You see, this is the second time in the last 3 weeks that I’ve had the ick. Considering I’ve only been ‘better’ for 4 days, that’s frustrating.

My youngest was sick, then the oldest and now the 9 yo, but did they come down with the same ick? No, like any well-adjusted child, they all have a strong sense of individuality and came down with separate icks.

What that means is that I’m cycling through all of them one at a bloody time.

I wish I had something profound to say about that and I’m quite sure it ties into writing somehow, but I’m short on creativity today. Any suggestions?

That said, I am so enjoying the rainy/cloudy grab-a-jacket weather. Just last week it was 103!

I hope your week is going well!

Recently I read a well-written, well-reasoned article on plotting. I really couldn’t argue with anything the authors put forth, and as I read, that familiar feeling of inadequacy, of not quite meeting par or being a real writer crept over me… Why? I don’t plot.

The article maintained that every writer plots, some just do it in their heads. I thought about it as it applies to me and thought… to a certain extent, yes… and then no, I don’t. And then it struck me. This die-hard plotter simply couldn’t conceive writing a book without at least a simple outline. The ducks need to be in a row before you start shooting. The majority of the work is plotting the rest is filling in… etc, etc. Why?
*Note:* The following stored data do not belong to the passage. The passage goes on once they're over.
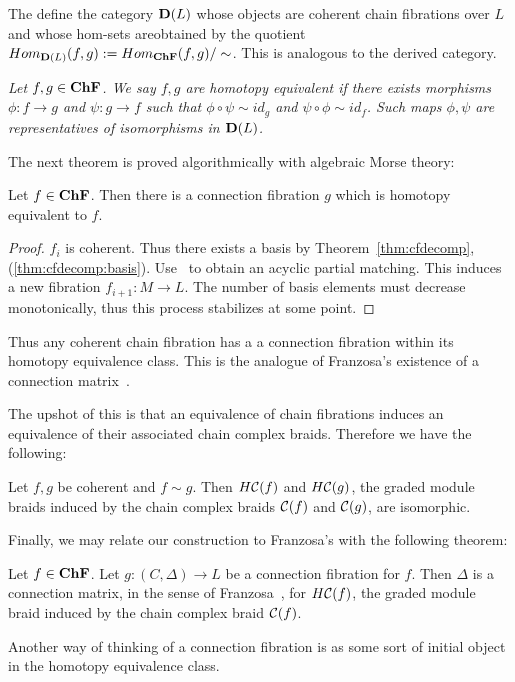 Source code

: The define the category ${\bf D}(L)$ whose objects are coherent chain fibrations over $L$ and whose hom-sets areobtained by the quotient $Hom_{{\bf D}(L)}(f,g) := Hom_{{\bf ChF}}(f,g)/\sim$.  This is analogous to the derived category.

\begin{defn}
{\em
Let $f,g\in {\bf ChF}$.  We say $f,g$ are {\em homotopy equivalent} if there exists morphisms $\phi:f\to g$ and $\psi:g\to f$ such that $\phi\circ \psi\sim id_g$ and $\psi\circ \phi \sim id_f$. Such maps $\phi,\psi$ are representatives of isomorphisms in ${\bf D}(L)$.
}
\end{defn}

The next theorem is proved algorithmically with algebraic Morse theory:


\begin{thm}\label{thm:exist}
Let $f\in {\bf ChF}$.  Then there is a connection fibration $g$ which is homotopy equivalent to $f$.
\end{thm}
\begin{proof}
$f_i$ is coherent.  Thus there exists a basis by Theorem~\ref{thm:cfdecomp}, (\ref{thm:cfdecomp:basis}).  Use~\cite[Algorithm 3.6]{focm} to obtain an acyclic partial matching.  This induces a new fibration $f_{i+1}:M\to L$.  The number of basis elements must decrease monotonically, thus this process stabilizes at some point.

\end{proof}


\begin{rem}
Thus any coherent chain fibration has a a connection fibration within its homotopy equivalence class.  This is the analogue of Franzosa's existence of a connection matrix~\cite{fran}.
\end{rem}


The upshot of this is that an equivalence of chain fibrations induces an equivalence of their associated chain complex braids.  Therefore we have the following:

\begin{prop}
Let $f,g$ be coherent and $f\sim g$. Then $H{\mathcal C}(f)$ and $H{\mathcal C}(g)$, the graded module braids induced by the chain complex braids ${\mathcal C}(f)$ and ${\mathcal C}(g)$, are isomorphic.
\end{prop}

Finally, we may relate our construction to Franzosa's with the following theorem:

\begin{thm}\label{thm:cfcm}
Let $f\in {\bf ChF}$.  Let $g:(C,\Delta)\to L$ be a connection fibration for $f$.  Then $\Delta$ is a connection matrix, in the sense of Franzosa~\cite[Definition 3.6]{fran}, for $H{\mathcal C}(f)$, the graded module braid induced by the chain complex braid ${\mathcal C}(f)$.
\end{thm}


Another way of thinking of a connection fibration is as some sort of initial object in the homotopy equivalence class.


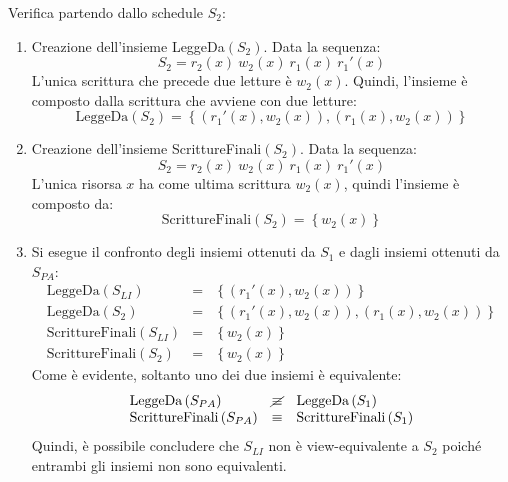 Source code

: \documentclass[a4paper]{article}
\begin{document}
	\noindent
	Verifica partendo dallo schedule $S_{2}$:
	\begin{enumerate}
		\item Creazione dell'insieme LeggeDa$\left(S_{2}\right)$. Data la sequenza:
		\begin{equation*}
			S_{2} = r_{2}\left(x\right) \: w_{2}\left(x\right) \: r_{1}\left(x\right) \: r_{1}'\left(x\right)
		\end{equation*}
		L'unica scrittura che precede due letture è $w_{2}\left(x\right)$. Quindi, l'insieme è composto dalla scrittura che avviene con due letture:
		\begin{equation*}
			\text{LeggeDa}\left(S_{2}\right) = \left\{\left(r_{1}'\left(x\right), w_{2}\left(x\right)\right), \left(r_{1}\left(x\right), w_{2}\left(x\right)\right)\right\}
		\end{equation*}
		
		\item Creazione dell'insieme ScrittureFinali$\left(S_{2}\right)$. Data la sequenza:
		\begin{equation*}
			S_{2} = r_{2}\left(x\right) \: w_{2}\left(x\right) \: r_{1}\left(x\right) \: r_{1}'\left(x\right)
		\end{equation*}
		L'unica risorsa $x$ ha come ultima scrittura $w_{2}\left(x\right)$, quindi l'insieme è composto da:
		\begin{equation*}
			\text{ScrittureFinali}\left(S_{2}\right) = \left\{w_{2}\left(x\right)\right\}
		\end{equation*}
		
		\item Si esegue il confronto degli insiemi ottenuti da $S_{1}$ e dagli insiemi ottenuti da $S_{PA}$:
		\begin{equation*}
			\begin{array}{lll}
				\text{LeggeDa}\left(S_{LI}\right)	&=& \left\{\left(r_{1}'\left(x\right), w_{2}\left(x\right)\right)\right\} \\
				\text{LeggeDa}\left(S_{2}\right)	&=& \left\{\left(r_{1}'\left(x\right), w_{2}\left(x\right)\right), \left(r_{1}\left(x\right), w_{2}\left(x\right)\right)\right\} \\
				\text{ScrittureFinali}\left(S_{LI}\right)	&=& \left\{w_{2}\left(x\right)\right\} \\
				\text{ScrittureFinali}\left(S_{2}\right)	&=& \left\{w_{2}\left(x\right)\right\}
			\end{array}
		\end{equation*}
		Come è evidente, soltanto uno dei due insiemi è equivalente:
		\begin{equation*}
			\begin{array}{lll}
				\text{LeggeDa}\left(S_{PA}\right)	&\cancel{\equiv}& \text{LeggeDa}\left(S_{1}\right) \\
				\text{ScrittureFinali}\left(S_{PA}\right)	&\equiv& \text{ScrittureFinali}\left(S_{1}\right)
			\end{array}
		\end{equation*}
		Quindi, è possibile concludere che $S_{LI}$ non è view-equivalente a $S_{2}$ poiché entrambi gli insiemi non sono equivalenti.
	\end{enumerate}
\end{document}
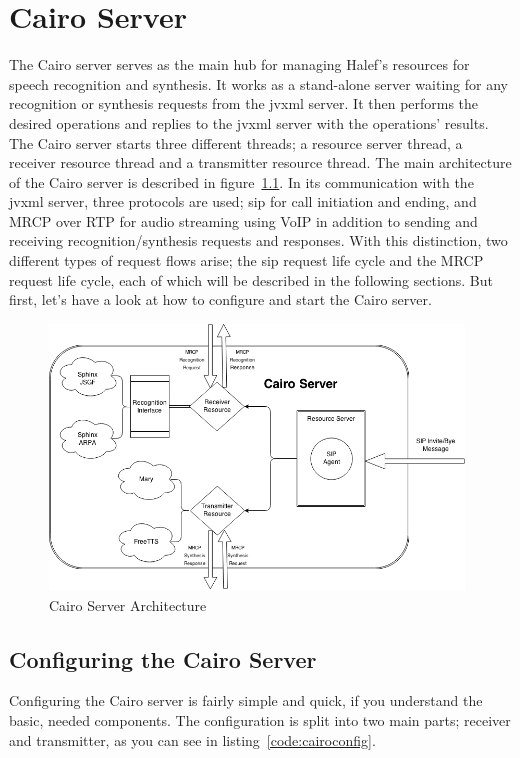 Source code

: \chapter{Cairo Server}\label{chap:cairo}
The Cairo server serves as the main hub for managing Halef's resources for speech recognition and synthesis.
It works as a stand-alone server waiting for any recognition or synthesis requests from the \ac{jvxml} server. It then performs the desired operations and replies to the \ac{jvxml} server with the operations' results.
The Cairo server starts three different threads; a resource server thread, a receiver resource thread and a transmitter resource thread.
The main architecture of the Cairo server is described in figure~\ref{fig:cairoserver}.
In its communication with the \ac{jvxml} server, three protocols are used; \ac{sip} for call initiation and ending, and MRCP over RTP for audio streaming using VoIP in addition to sending and receiving recognition/synthesis requests and responses.
With this distinction, two different types of request flows arise; the \ac{sip} request life cycle and the MRCP request life cycle, each of which will be described in the following sections.
But first, let's have a look at how to configure and start the Cairo server.
\begin{figure}[h]
  \centering
  \includegraphics[width=11cm]{resources/images/Cairo-Server.png}
  \caption{Cairo Server Architecture}
  \label{fig:cairoserver}
\end{figure}

\section{Configuring the Cairo Server}
Configuring the Cairo server is fairly simple and quick, if you understand the basic, needed components.
The configuration is split into two main parts; receiver and transmitter, as you can see in listing~\ref{code:cairoconfig}.


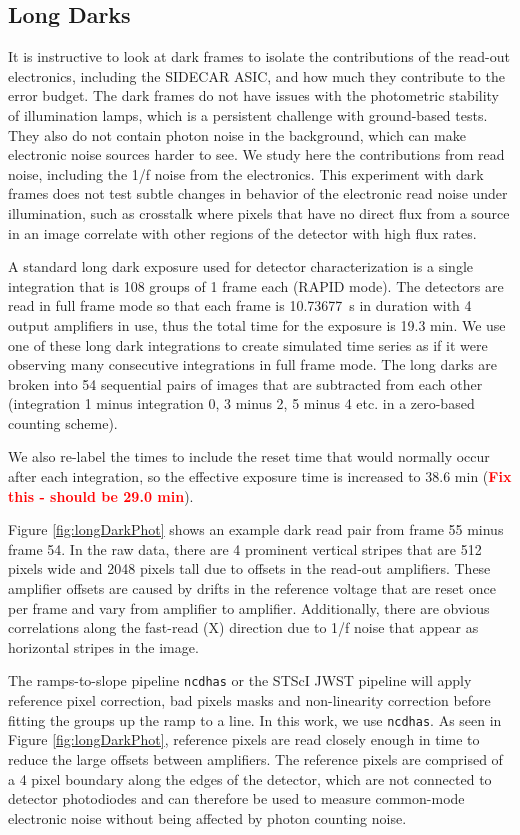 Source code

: \documentclass[]{aastex62}
\begin{document}
\subsection{Long Darks}\label{sec:longDarks}

It is instructive to look at dark frames to isolate the contributions of the read-out electronics, including the SIDECAR ASIC, and how much they contribute to the error budget.
The dark frames do not have issues with the photometric stability of illumination lamps, which is a persistent challenge with ground-based tests.
They also do not contain photon noise in the background, which can make electronic noise sources harder to see.
We study here the contributions from read noise, including the 1/f noise from the electronics.
This experiment with dark frames does not test subtle changes in behavior of the electronic read noise under illumination, such as crosstalk where pixels that have no direct flux from a source in an image correlate with other regions of the detector with high flux rates.

A standard long dark exposure used for detector characterization is a single integration that is 108 groups of 1 frame each (RAPID mode).
The detectors are read in full frame mode so that each frame is 10.73677~s in duration with 4 output amplifiers in use, thus the total time for the exposure is 19.3 min.
We use one of these long dark integrations to create simulated time series as if it were observing many consecutive integrations in full frame mode.
The long darks are broken into 54 sequential pairs of images that are subtracted from each other (integration 1 minus integration 0, 3 minus 2, 5 minus 4 etc. in a zero-based counting scheme).

We also re-label the times to include the reset time that would normally occur after each integration, so the effective exposure time is increased to 38.6 min (\textcolor{red}{\bf Fix this - should be 29.0 min}).

Figure \ref{fig:longDarkPhot} shows an example dark read pair from frame 55 minus frame 54.
In the raw data, there are 4 prominent vertical stripes that are 512 pixels wide and 2048 pixels tall due to offsets in the read-out amplifiers.
These amplifier offsets are caused by drifts in the reference voltage that are reset once per frame and vary from amplifier to amplifier.
Additionally, there are obvious correlations along the fast-read (X) direction due to 1/f noise that appear as horizontal stripes in the image.

The ramps-to-slope pipeline \texttt{ncdhas} or the STScI JWST pipeline will apply reference pixel correction, bad pixels masks and non-linearity correction before fitting the groups up the ramp to a line.
In this work, we use \texttt{ncdhas}.
As seen in Figure \ref{fig:longDarkPhot}, reference pixels are read closely enough in time to reduce the large offsets between amplifiers.
The reference pixels are comprised of a 4 pixel boundary along the edges of the detector, which are not connected to detector photodiodes and can therefore be used to measure common-mode electronic noise without being affected by photon counting noise.
\end{document}
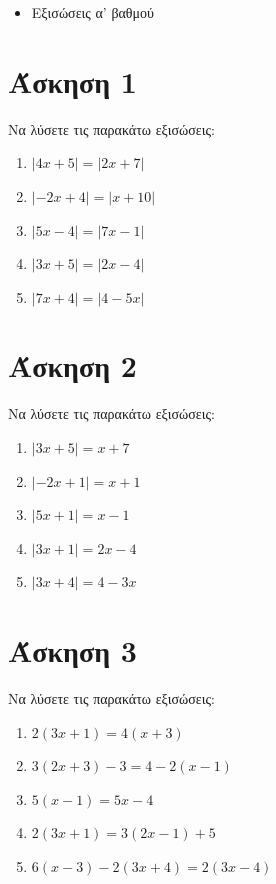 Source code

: \documentclass[a4paper,10pt]{report}
\begin{document}
\vspace{2em}
\begin{itemize}
\item Εξισώσεις α' βαθμού
\end{itemize}

\section*{Άσκηση 1  \hfill \small{}}
Να λύσετε τις παρακάτω εξισώσεις:
\begin{enumerate}[1)]
 \item $|4x+5|=|2x+7|$
 \item $|-2x+4|=|x+10|$
 \item $|5x-4|=|7x-1|$
 \item $|3x+5|=|2x-4|$
 \item $|7x+4|=|4-5x|$
\end{enumerate}


\section*{Άσκηση 2  \hfill \small{}}
Να λύσετε τις παρακάτω εξισώσεις:
\begin{enumerate}[1)]
 \item $|3x+5|=x+7$
 \item $|-2x+1|=x+1$
 \item $|5x+1|=x-1$
 \item $|3x+1|=2x-4$
 \item $|3x+4|=4-3x$
\end{enumerate}


\section*{Άσκηση 3  \hfill \small{}}
Να λύσετε τις παρακάτω εξισώσεις:
\begin{enumerate}[1)]
 \item $2(3x+1)=4(x+3)$
 \item $3(2x+3)-3=4-2(x-1)$
 \item $5(x-1)=5x-4$
 \item $2(3x+1)=3(2x-1)+5$
 \item $6(x-3)-2(3x+4)=2(3x-4)$
\end{enumerate}
\end{document}
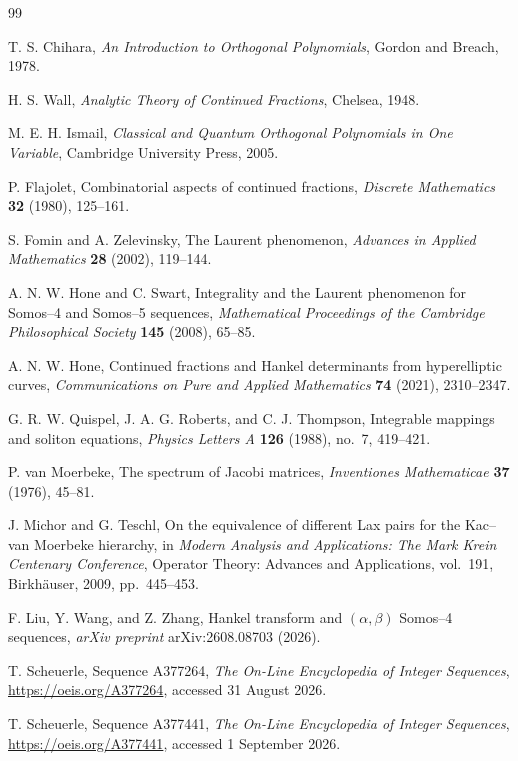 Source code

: \documentclass[11pt]{article}
\theoremstyle{remark}
\begin{document}
\begin{thebibliography}{99}

T. S. Chihara,
\emph{An Introduction to Orthogonal Polynomials},
Gordon and Breach, 1978.

H. S. Wall,
\emph{Analytic Theory of Continued Fractions},
Chelsea, 1948.

M. E. H. Ismail,
\emph{Classical and Quantum Orthogonal Polynomials in One Variable},
Cambridge University Press, 2005.

P. Flajolet,
Combinatorial aspects of continued fractions,
\emph{Discrete Mathematics} \textbf{32} (1980), 125--161.

S. Fomin and A. Zelevinsky,
The Laurent phenomenon,
\emph{Advances in Applied Mathematics} \textbf{28} (2002), 119--144.

A. N. W. Hone and C. Swart,
Integrality and the Laurent phenomenon for Somos--4 and Somos--5 sequences,
\emph{Mathematical Proceedings of the Cambridge Philosophical Society}
\textbf{145} (2008), 65--85.

A. N. W. Hone,
Continued fractions and Hankel determinants from hyperelliptic curves,
\emph{Communications on Pure and Applied Mathematics} \textbf{74} (2021), 2310--2347.

G. R. W. Quispel, J. A. G. Roberts, and C. J. Thompson,
Integrable mappings and soliton equations,
\emph{Physics Letters A} \textbf{126} (1988), no.~7, 419--421.

P. van Moerbeke,
The spectrum of Jacobi matrices,
\emph{Inventiones Mathematicae} \textbf{37} (1976), 45--81.

J. Michor and G. Teschl,
On the equivalence of different Lax pairs for the Kac--van Moerbeke hierarchy,
in \emph{Modern Analysis and Applications: The Mark Krein Centenary Conference},
Operator Theory: Advances and Applications, vol.~191,
Birkh\"auser, 2009, pp.~445--453.

F. Liu, Y. Wang, and Z. Zhang,
Hankel transform and $(\alpha,\beta)$ Somos--4 sequences,
\emph{arXiv preprint} arXiv:2608.08703 (2026).

T. Scheuerle,
Sequence A377264,
\emph{The On-Line Encyclopedia of Integer Sequences},
\url{https://oeis.org/A377264}, accessed 31 August 2026.

T. Scheuerle,
Sequence A377441,
\emph{The On-Line Encyclopedia of Integer Sequences},
\url{https://oeis.org/A377441}, accessed 1 September 2026.
\end{thebibliography}
\end{document}
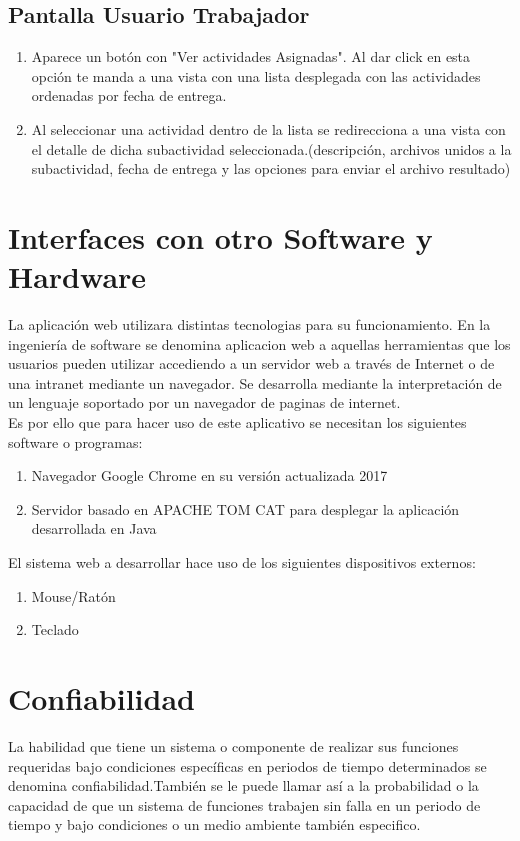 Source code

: \documentclass[11pt,a4paper]{article}
\begin{document}
\subsection{Pantalla Usuario Trabajador}
\begin{enumerate}
\item Aparece un botón con "Ver actividades Asignadas". Al dar click en esta opción te manda a una vista con una lista desplegada con las actividades ordenadas por fecha de entrega.
\item Al seleccionar una actividad dentro de la lista se redirecciona a una vista con el detalle de dicha subactividad seleccionada.(descripción, archivos unidos a la subactividad, fecha de entrega y las opciones para enviar el archivo resultado)

\end{enumerate}


\section{Interfaces con otro Software y Hardware}
La aplicación web utilizara distintas tecnologias para su funcionamiento. En la ingeniería de software se denomina aplicacion web a aquellas herramientas que los usuarios pueden utilizar accediendo a un servidor web a través de Internet o de una intranet mediante un navegador. Se desarrolla mediante la interpretación de un lenguaje soportado por un navegador de paginas de internet.
\\
Es por ello que para hacer uso de este aplicativo se necesitan los siguientes software o programas:
\begin{enumerate}
\item Navegador Google Chrome en su versión actualizada 2017
\item Servidor basado en APACHE TOM CAT para desplegar la aplicación desarrollada en Java
\end{enumerate}
El sistema web a desarrollar hace uso de los siguientes dispositivos externos:
\begin{enumerate}
\item Mouse/Ratón
\item Teclado 
\end{enumerate}
\section{Confiabilidad}
La habilidad que tiene un sistema o componente de realizar sus funciones requeridas bajo condiciones específicas en periodos de tiempo determinados se denomina confiabilidad.También se le puede llamar así a la probabilidad o la capacidad de que un sistema de funciones trabajen sin falla en un periodo de tiempo y bajo condiciones o un medio ambiente también especifico.
\end{document}
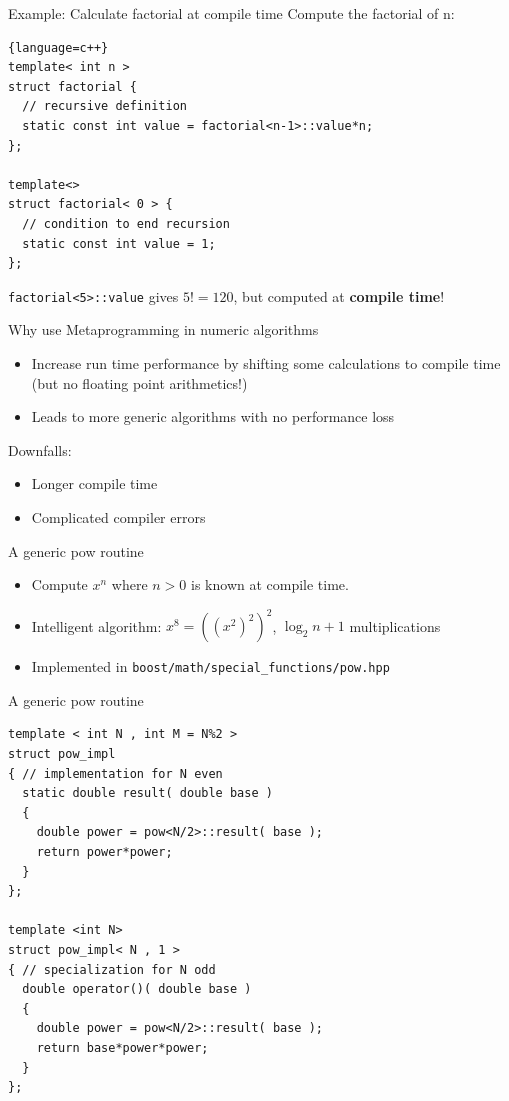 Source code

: \documentclass{beamer}
\begin{document}
\begin{frame}[fragile]{Example: Calculate factorial at compile time}
Compute the factorial of n:

\begin{lstlisting}{language=c++}
template< int n >
struct factorial {
  // recursive definition
  static const int value = factorial<n-1>::value*n;
};

template<>
struct factorial< 0 > {
  // condition to end recursion
  static const int value = 1;
};
\end{lstlisting}

\lstinline+factorial<5>::value+ gives $5!=120$, but computed at \textbf{compile time}!
\end{frame}

\begin{frame}{Why use Metaprogramming in numeric algorithms}
	
	\begin{itemize}
    \item Increase run time performance by shifting some calculations to compile time (but no floating point arithmetics!)
    \item Leads to more generic algorithms with no performance loss
	\end{itemize}
\pause
\vspace{1em}
\begin{Large}Downfalls:\end{Large}
\begin{itemize}
 \item Longer compile time
 \item Complicated compiler errors
\end{itemize}

\end{frame}


\begin{frame}[fragile]{A generic pow routine}
\begin{itemize}
 \item Compute $x^n$ where $n>0$ is known at compile time.
 \item Intelligent algorithm: $x^8 = ((x^2)^2)^2$, $\log_2 n + 1$ multiplications
 \item Implemented in \lstinline+boost/math/special_functions/pow.hpp+
\end{itemize}
\end{frame}

\begin{frame}[fragile]{A generic pow routine}
\begin{lstlisting}
template < int N , int M = N%2 >
struct pow_impl
{ // implementation for N even
  static double result( double base )
  { 
    double power = pow<N/2>::result( base );
    return power*power;
  }
};

template <int N>
struct pow_impl< N , 1 >
{ // specialization for N odd
  double operator()( double base )
  { 
    double power = pow<N/2>::result( base );
    return base*power*power;
  }
};
\end{lstlisting}
 
\end{frame}
\end{document}
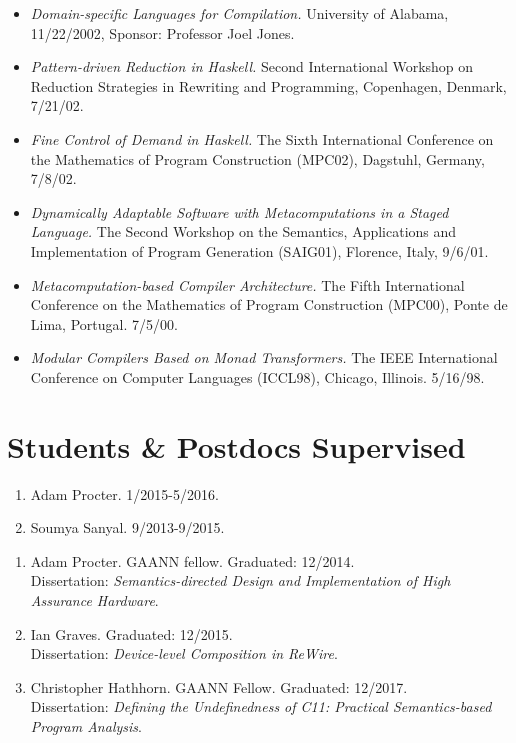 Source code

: \documentclass[11pt]{article}
\begin{document}
\begin{itemize}[leftmargin=0mm]
\item[]{\it Domain-specific Languages for Compilation.}
University of Alabama, 11/22/2002, Sponsor: Professor Joel Jones.

\item[]{\it Pattern-driven Reduction in Haskell.} Second International Workshop on Reduction Strategies in Rewriting and Programming, Copenhagen, Denmark, 7/21/02.

\item[]{\emph{Fine Control of Demand in Haskell.}} The Sixth International Conference on the Mathematics of Program Construction (MPC02), Dagstuhl, Germany, 7/8/02. 

\item[]{\it Dynamically Adaptable Software with Metacomputations in a Staged Language.} The Second Workshop on the Semantics, Applications and Implementation of Program Generation (SAIG01), Florence, Italy, 9/6/01. 

\item[]{\it Metacomputation-based Compiler Architecture.} The Fifth International Conference on the Mathematics of Program Construction (MPC00), Ponte de Lima, Portugal. 7/5/00. 

\item[]{\it Modular Compilers Based on Monad Transformers.} The IEEE International Conference on Computer Languages (ICCL98), Chicago, Illinois. 5/16/98.

\end{itemize}


\section{Students \& Postdocs Supervised}


\begin{enumerate}[leftmargin=0.0mm]
\item Adam Procter. 1/2015-5/2016.
\item Soumya Sanyal. 9/2013-9/2015.
\end{enumerate}


\begin{enumerate}[leftmargin=0.0mm]
\item Adam Procter. GAANN fellow. Graduated: 12/2014.\\
\newblock Dissertation: \emph{Semantics-directed Design and Implementation of High Assurance Hardware}.

\item Ian Graves. Graduated: 12/2015.\\
\newblock Dissertation: \emph{Device-level Composition in ReWire}.


\item Christopher Hathhorn. GAANN Fellow. Graduated: 12/2017.\\
\newblock Dissertation: \emph{Defining the Undefinedness of C11: Practical Semantics-based Program Analysis}.


\end{enumerate}
\end{document}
Because we’re wired differently.

And there is nothing wrong with that. However, just of the thought of filling out an outline, chapter summaries, etc before writing the book gives me the willies… I mean how does one write the book afterward? Does that make me somehow a lazy writer?

I admit that it does take dedication and writing an outline is probably a time saver…. But have you ever painted contrary to what the boxes told you? Or better yet, freeform? Glanced at the recipe and decided to experiment? Okay… I digress (and is it any wonder? I’m a pantser) For me, here is how I plot. And yes, I do talk to myself.

What if there was a woman, an empath?

Empathy has it been done before?

 Not sure… So okay, what about this empath? What would her life be like?

She’d feel what everyone around her felt. It would be overwhelming.

Yeah, it would drive someone to drink.

Perfect! An alcoholic empath.

Oh yeah.

She’s the Shoshoni. (a character that popped up one day with no apparent home.)

She is the Shoshoni.

Perfect. *Connecting plot bunnies.*

Something bad has to happen to her.

Yup. *evil laughter*

I know. She finds out her fiancé never loved her. She accidentally compelled him to love her.

No. I don’t like that. She’s the heroine.

She doesn’t love him. He loved her but she just mirrored his affections.

That’s better. And when she finds out. She’s devastated.

How do the holy places factor in?

I don’t know yet. *Write Write Write. *Got it! There’s a council. She’s part of the council and left when she broke up with her fiancé.

*conversation with someone about the new WIP where, in describing it, more plot reveals itself.*

*Write write write.*

 *to another writer* Hey, will you read these first few chapters? Let’s brainstorm. Other writer doesn’t think the character I described would leave the council for the reason above… she has a point.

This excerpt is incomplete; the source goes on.